COLUMN: God Save the Queen


Queen Elizabeth II's wave is still as stereotypically dainty as it’s always been made out to be.

It was on display earlier today as she watched her Diamond Jubilee (the 60th anniversary of her reign over the British Empire-turned-Commonwealth) from the royal barge on the Thames, complete in a matronly white with a matching bonnet.

The Queen and the rest of the royal court took a barge trip through London, flanked by roughly 1,000 smaller riverboats, while members of the not-so-royal party cheered and waved from bridges and the shore.

And people in the U.S. cared — not just on page D4 of the life-and-style section, but in a very tangible front-page kind of way. It’s likely that if you watch the news, you heard about it, or very soon will. All this, while coverage of other monarchs (Monaco, Spain, etc.) is often lost in the shuffle.

And so for all the talk of American independence and the intrinsically American spirit of individuality, it’s still tinted by its Anglican history. You can take the Yankee out of England, it would seem, but you can’t take England out of the Yankee. American pop culture doesn’t acknowledge it too directly. This is because the relationship doesn’t have an easy analogy.

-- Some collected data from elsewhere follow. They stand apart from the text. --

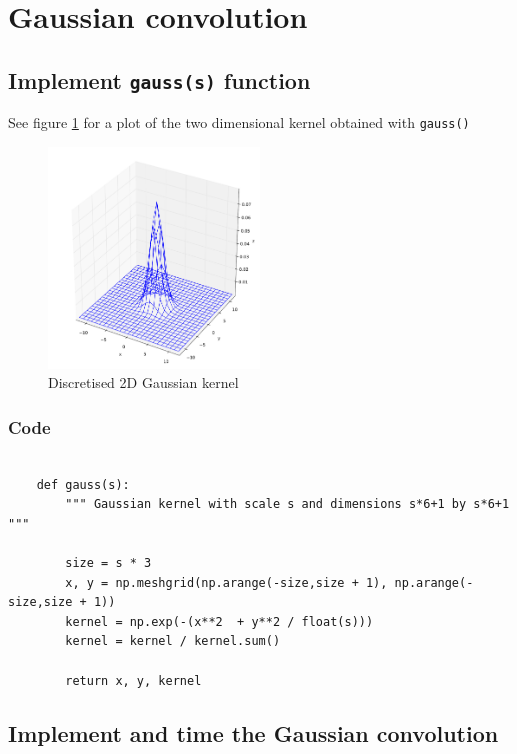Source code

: \documentclass[abstract=true]{scrartcl}
\begin{document}
\section{Gaussian convolution}

    \subsection{Implement \texttt{gauss(s)} function}

        See figure \ref{kernel} for a plot of the two dimensional kernel
        obtained with \texttt{gauss()}

        \begin{figure}
          \centering
          \includegraphics[width=0.5\textwidth]{../images/2_kernel3d}
          \caption{Discretised 2D Gaussian kernel}
          \label{kernel}
        \end{figure}

        \subsubsection{Code}

            \begin{verbatim}
        
    def gauss(s):
        """ Gaussian kernel with scale s and dimensions s*6+1 by s*6+1  """

        size = s * 3
        x, y = np.meshgrid(np.arange(-size,size + 1), np.arange(-size,size + 1))
        kernel = np.exp(-(x**2  + y**2 / float(s)))
        kernel = kernel / kernel.sum()
        
        return x, y, kernel

            \end{verbatim}

    \subsection{Implement and time the Gaussian convolution}
\end{document}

You can find it between James Bond and his CIA contact, when you compare Teddy Roosevelt and Winston Churchill. You can look at The Beatles, The Who, The Rolling Stones, Buddy Holly and Little Richard, and still come no closer to putting the U.S./U.K relationship into a simple sentence.

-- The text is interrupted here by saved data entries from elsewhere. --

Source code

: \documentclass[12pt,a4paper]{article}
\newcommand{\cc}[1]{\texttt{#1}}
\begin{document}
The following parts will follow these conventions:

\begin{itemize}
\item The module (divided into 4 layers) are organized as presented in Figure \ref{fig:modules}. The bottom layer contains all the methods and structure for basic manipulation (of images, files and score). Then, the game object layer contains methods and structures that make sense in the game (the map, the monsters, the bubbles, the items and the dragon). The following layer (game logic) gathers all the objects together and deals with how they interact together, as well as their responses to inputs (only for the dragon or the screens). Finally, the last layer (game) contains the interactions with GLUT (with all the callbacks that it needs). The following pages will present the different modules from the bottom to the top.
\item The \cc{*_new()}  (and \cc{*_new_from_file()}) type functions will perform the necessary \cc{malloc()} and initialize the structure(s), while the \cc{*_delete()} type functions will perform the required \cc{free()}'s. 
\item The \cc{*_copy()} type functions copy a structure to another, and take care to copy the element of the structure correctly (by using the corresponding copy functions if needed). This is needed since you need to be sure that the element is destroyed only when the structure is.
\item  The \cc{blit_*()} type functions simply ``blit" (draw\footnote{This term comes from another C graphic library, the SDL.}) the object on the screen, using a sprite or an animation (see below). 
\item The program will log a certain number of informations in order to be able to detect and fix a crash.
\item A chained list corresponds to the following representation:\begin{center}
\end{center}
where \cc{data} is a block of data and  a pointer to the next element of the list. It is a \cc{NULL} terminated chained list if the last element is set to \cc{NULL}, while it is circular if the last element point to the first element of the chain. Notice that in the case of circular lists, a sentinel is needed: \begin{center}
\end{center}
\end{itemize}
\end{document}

The Marshall Scholarship’s language says it all: the prestigious award for American college students is awarded as a means of furthering “the enduring relationship between the British and American peoples, their governments, and their institutions.”

This is a characterization of our ties across the pond that's legal dryness at best, and complete vagueness at its worst.

It’s embedded in our culture, and there’s the rub: though we as Americans neither want nor care for a place on the English family tree (as evidenced by a sub-zero interest in joining the British Commonwealth), there’s a lingering sense of brotherhood among Americans and Britons, and an interest in what happens in the North Atlantic is something we’ve carried with us since our earliest days.

The royal wedding, Premier League soccer and a forest of Princess Diana books are enough evidence for that.

All this is a bit lengthy for the Marshall Scholarship’s website, though, so “enduring relationship” will just have to do. Today's Jubilee marks another moment when Americans have glanced across the pond.

I can't put into words exactly why we watched, your Highness, but on behalf of Yankees everywhere, God save the Queen.